Thymus and spleen were prepared as single-cell suspensions with glass tissue grinders, and filtered. For preparation of epithelial cells, thymic tissue was injected with 1 mg ml−1 Collagenase 1A (Sigma-Aldrich, St Louis, MO, USA) and 0.4 mg ml−1 DNase I (Roche, Indianapolis, IN, USA), incubated for 30 min at 37 °C, then pipetted until dissociated. Cells were stained with a fixable viability dye eFluor 506 (eBioscience, San Diego, CA, USA), and then blocked with 24G2 and anti-human CD32/Fc Receptor block (StemCell Technologies, Vancouver, BC, Canada). The following antibodies were used for analysis of cell surface antigens: anti-human CD3-eFluor450, CD4-eFluor780, CD8α-PeCy7, CD19-PerCP, CD45-PerCP or -eFluor450, TCRβ-FITC, -APC, or -biotin, TCRγδ-FITC, EpCAM-FITC (eBioscience), HLA-A2-PE (Abcam, Cambridge, MA, USA), HLA-DR-PE and CD56-PECy5 (BD Bioscience, San Jose, CA, USA). For intracellular staining, cells were fixed and permeabilized following surface staining with the Foxp3/Transcription Factor Staining Buffer Set (eBioscience) according to the manufacturer's instructions.
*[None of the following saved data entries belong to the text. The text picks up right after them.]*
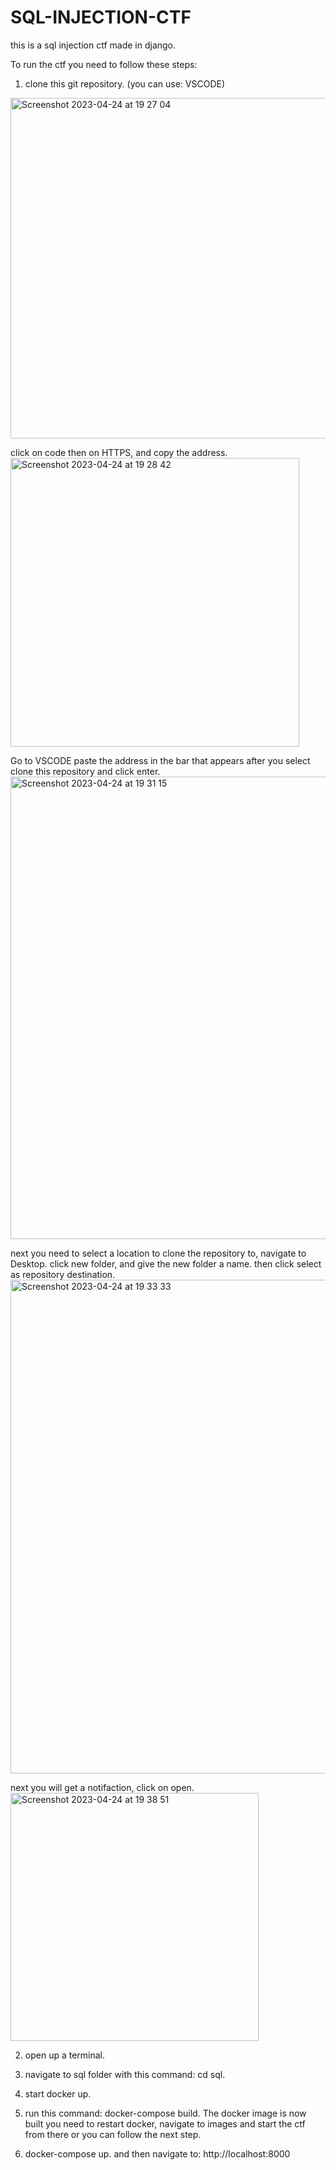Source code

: # SQL-INJECTION-CTF
this is a sql injection ctf made in django. 

To run the ctf you need to follow these steps:

1. clone this git repository. (you can use: VSCODE)
<img width="545" alt="Screenshot 2023-04-24 at 19 27 04" src="https://user-images.githubusercontent.com/104017860/234071833-9a977189-7a73-4cfd-9f5b-221495156f38.png">

click on code then on HTTPS, and copy the address.
<img width="462" alt="Screenshot 2023-04-24 at 19 28 42" src="https://user-images.githubusercontent.com/104017860/234072120-5f28983d-7b6d-4241-9f24-c072fd3137e8.png">

Go to VSCODE paste the address in the bar that appears after you select clone this repository and click enter. 
<img width="740" alt="Screenshot 2023-04-24 at 19 31 15" src="https://user-images.githubusercontent.com/104017860/234072630-d09b690e-071e-41fb-a2f9-9205dcaf68e5.png">

next you need to select a location to clone the repository to, navigate to Desktop.
click new folder, and give the new folder a name.
then click select as repository destination.
<img width="790" alt="Screenshot 2023-04-24 at 19 33 33" src="https://user-images.githubusercontent.com/104017860/234073460-241e1329-deb9-44fe-ab26-84a39d83e871.png">

next you will get a notifaction, click on open.
<img width="397" alt="Screenshot 2023-04-24 at 19 38 51" src="https://user-images.githubusercontent.com/104017860/234074173-96c8ae0c-d42a-4861-9240-0e339508e0f6.png">



2. open up a terminal.

3. navigate to sql folder with this command: cd sql.

4. start docker up.

5. run this command: docker-compose build. The docker image is now built you need to restart docker, navigate to images and start the ctf from there or you can follow the next step.

6. docker-compose up. and then navigate to: http://localhost:8000
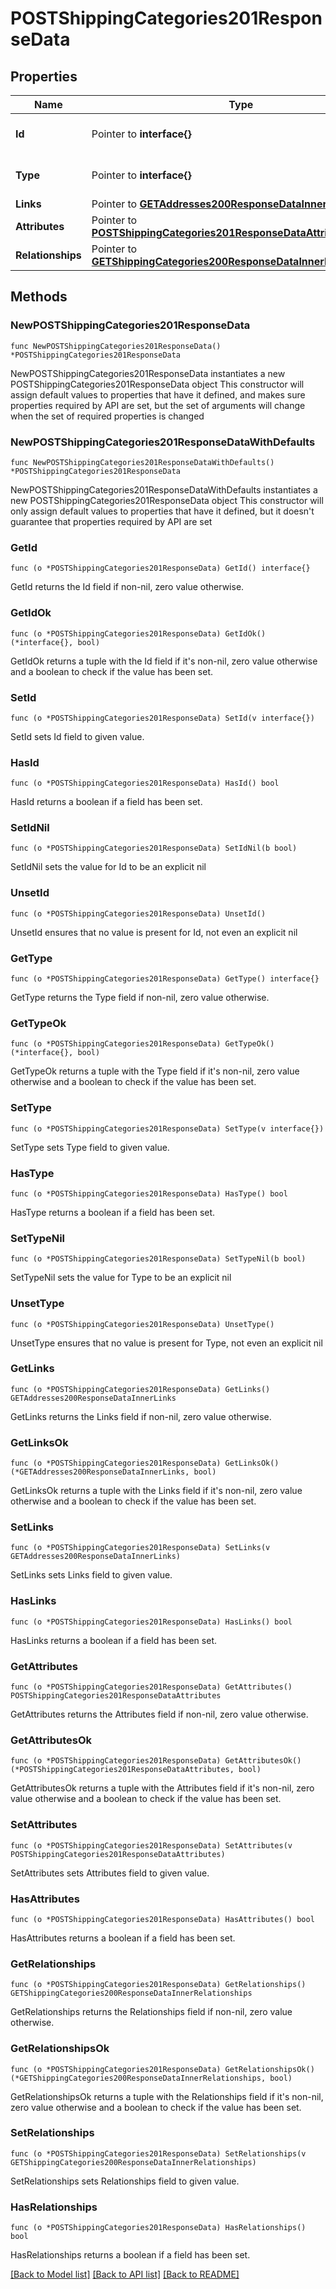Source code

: # POSTShippingCategories201ResponseData

## Properties

Name | Type | Description | Notes
------------ | ------------- | ------------- | -------------
**Id** | Pointer to **interface{}** | The resource&#39;s id | [optional] 
**Type** | Pointer to **interface{}** | The resource&#39;s type | [optional] 
**Links** | Pointer to [**GETAddresses200ResponseDataInnerLinks**](GETAddresses200ResponseDataInnerLinks.md) |  | [optional] 
**Attributes** | Pointer to [**POSTShippingCategories201ResponseDataAttributes**](POSTShippingCategories201ResponseDataAttributes.md) |  | [optional] 
**Relationships** | Pointer to [**GETShippingCategories200ResponseDataInnerRelationships**](GETShippingCategories200ResponseDataInnerRelationships.md) |  | [optional] 

## Methods

### NewPOSTShippingCategories201ResponseData

`func NewPOSTShippingCategories201ResponseData() *POSTShippingCategories201ResponseData`

NewPOSTShippingCategories201ResponseData instantiates a new POSTShippingCategories201ResponseData object
This constructor will assign default values to properties that have it defined,
and makes sure properties required by API are set, but the set of arguments
will change when the set of required properties is changed

### NewPOSTShippingCategories201ResponseDataWithDefaults

`func NewPOSTShippingCategories201ResponseDataWithDefaults() *POSTShippingCategories201ResponseData`

NewPOSTShippingCategories201ResponseDataWithDefaults instantiates a new POSTShippingCategories201ResponseData object
This constructor will only assign default values to properties that have it defined,
but it doesn't guarantee that properties required by API are set

### GetId

`func (o *POSTShippingCategories201ResponseData) GetId() interface{}`

GetId returns the Id field if non-nil, zero value otherwise.

### GetIdOk

`func (o *POSTShippingCategories201ResponseData) GetIdOk() (*interface{}, bool)`

GetIdOk returns a tuple with the Id field if it's non-nil, zero value otherwise
and a boolean to check if the value has been set.

### SetId

`func (o *POSTShippingCategories201ResponseData) SetId(v interface{})`

SetId sets Id field to given value.

### HasId

`func (o *POSTShippingCategories201ResponseData) HasId() bool`

HasId returns a boolean if a field has been set.

### SetIdNil

`func (o *POSTShippingCategories201ResponseData) SetIdNil(b bool)`

 SetIdNil sets the value for Id to be an explicit nil

### UnsetId
`func (o *POSTShippingCategories201ResponseData) UnsetId()`

UnsetId ensures that no value is present for Id, not even an explicit nil
### GetType

`func (o *POSTShippingCategories201ResponseData) GetType() interface{}`

GetType returns the Type field if non-nil, zero value otherwise.

### GetTypeOk

`func (o *POSTShippingCategories201ResponseData) GetTypeOk() (*interface{}, bool)`

GetTypeOk returns a tuple with the Type field if it's non-nil, zero value otherwise
and a boolean to check if the value has been set.

### SetType

`func (o *POSTShippingCategories201ResponseData) SetType(v interface{})`

SetType sets Type field to given value.

### HasType

`func (o *POSTShippingCategories201ResponseData) HasType() bool`

HasType returns a boolean if a field has been set.

### SetTypeNil

`func (o *POSTShippingCategories201ResponseData) SetTypeNil(b bool)`

 SetTypeNil sets the value for Type to be an explicit nil

### UnsetType
`func (o *POSTShippingCategories201ResponseData) UnsetType()`

UnsetType ensures that no value is present for Type, not even an explicit nil
### GetLinks

`func (o *POSTShippingCategories201ResponseData) GetLinks() GETAddresses200ResponseDataInnerLinks`

GetLinks returns the Links field if non-nil, zero value otherwise.

### GetLinksOk

`func (o *POSTShippingCategories201ResponseData) GetLinksOk() (*GETAddresses200ResponseDataInnerLinks, bool)`

GetLinksOk returns a tuple with the Links field if it's non-nil, zero value otherwise
and a boolean to check if the value has been set.

### SetLinks

`func (o *POSTShippingCategories201ResponseData) SetLinks(v GETAddresses200ResponseDataInnerLinks)`

SetLinks sets Links field to given value.

### HasLinks

`func (o *POSTShippingCategories201ResponseData) HasLinks() bool`

HasLinks returns a boolean if a field has been set.

### GetAttributes

`func (o *POSTShippingCategories201ResponseData) GetAttributes() POSTShippingCategories201ResponseDataAttributes`

GetAttributes returns the Attributes field if non-nil, zero value otherwise.

### GetAttributesOk

`func (o *POSTShippingCategories201ResponseData) GetAttributesOk() (*POSTShippingCategories201ResponseDataAttributes, bool)`

GetAttributesOk returns a tuple with the Attributes field if it's non-nil, zero value otherwise
and a boolean to check if the value has been set.

### SetAttributes

`func (o *POSTShippingCategories201ResponseData) SetAttributes(v POSTShippingCategories201ResponseDataAttributes)`

SetAttributes sets Attributes field to given value.

### HasAttributes

`func (o *POSTShippingCategories201ResponseData) HasAttributes() bool`

HasAttributes returns a boolean if a field has been set.

### GetRelationships

`func (o *POSTShippingCategories201ResponseData) GetRelationships() GETShippingCategories200ResponseDataInnerRelationships`

GetRelationships returns the Relationships field if non-nil, zero value otherwise.

### GetRelationshipsOk

`func (o *POSTShippingCategories201ResponseData) GetRelationshipsOk() (*GETShippingCategories200ResponseDataInnerRelationships, bool)`

GetRelationshipsOk returns a tuple with the Relationships field if it's non-nil, zero value otherwise
and a boolean to check if the value has been set.

### SetRelationships

`func (o *POSTShippingCategories201ResponseData) SetRelationships(v GETShippingCategories200ResponseDataInnerRelationships)`

SetRelationships sets Relationships field to given value.

### HasRelationships

`func (o *POSTShippingCategories201ResponseData) HasRelationships() bool`

HasRelationships returns a boolean if a field has been set.


[[Back to Model list]](../README.md#documentation-for-models) [[Back to API list]](../README.md#documentation-for-api-endpoints) [[Back to README]](../README.md)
The permeabilization buffer was supplemented with anti-human CD32/Fc Receptor block (StemCell Technologies), and 5% mouse serum (Jackson ImmunoResearch, West Grove, PA, USA). Following fixation and permeabilization, cells were stained with anti-human PLZF-APC (R&D Systems, Minneapolis, MN, USA), Eomesodermin-PerCP and FoxP3-FITC (eBioscience). Data were acquired with an LSRII flow cytometer (BD Biosciences) and analyzed with FlowJo software (Tree Star, Ashland, OR, USA).

Lentiviral transductions

Phoenix cells were transfected with the FUCGW lentiviral vector expressing GFP along with packaging and envelope plasmids using Lipofectamine Plus reagent according to the manufacturer's instructions (Life Technologies, Grand Island, NY, USA). Viral supernatant was harvested 48 h post transfection, and CD34+CD38− cells were transduced in media containing 4 μg ml−1 polybrene (Sigma, St Louis, MO, USA), and 20 ng ml−1 recombinant human IL-7, SCF and TPO (R&D Systems). Transduced progenitors were intra-hepatically injected into newborn NSG and NSG-HLA-A2 tg mice as described above.

2-Photon imaging

Thymus tissue was adhered to a coverslip using Vetbond tissue adhesive (3M, Saint Paul, MN, USA) maintained in warm, oxygenated phenol red-free DMEM, and imaged as previously described.[70] Images were acquired using ZEN software on a Zeiss 7 MP microscope (× 20/1.0 Zeiss objective) with a Coherent Chameleon laser tuned to 920 nm (Zeiss, Jena, Germany). Second harmonic and GFP fluorescence were separated using 495 nm, 510 nm and 560 nm dichroic mirrors, and image areas of 175 × 175 μm were scanned every 30–40 s over 40 time points with 3-μm z-steps to depths of up to 400 μm beneath the thymic capsule.

Image analysis

Imaris software (Bitplane Scientific Software, Saint Paul, MN, USA) was used to process the 2-photon movies to obtain migration behavior and interaction data. 2-Photon image data were further analyzed using standard and custom written MATLAB scripts (Mathworks, Natick, MA, USA), Image J and Excel. Custom codes are available upon request. Graphing and statistical analysis was done using GraphPad Prism (La Jolla, CA, USA).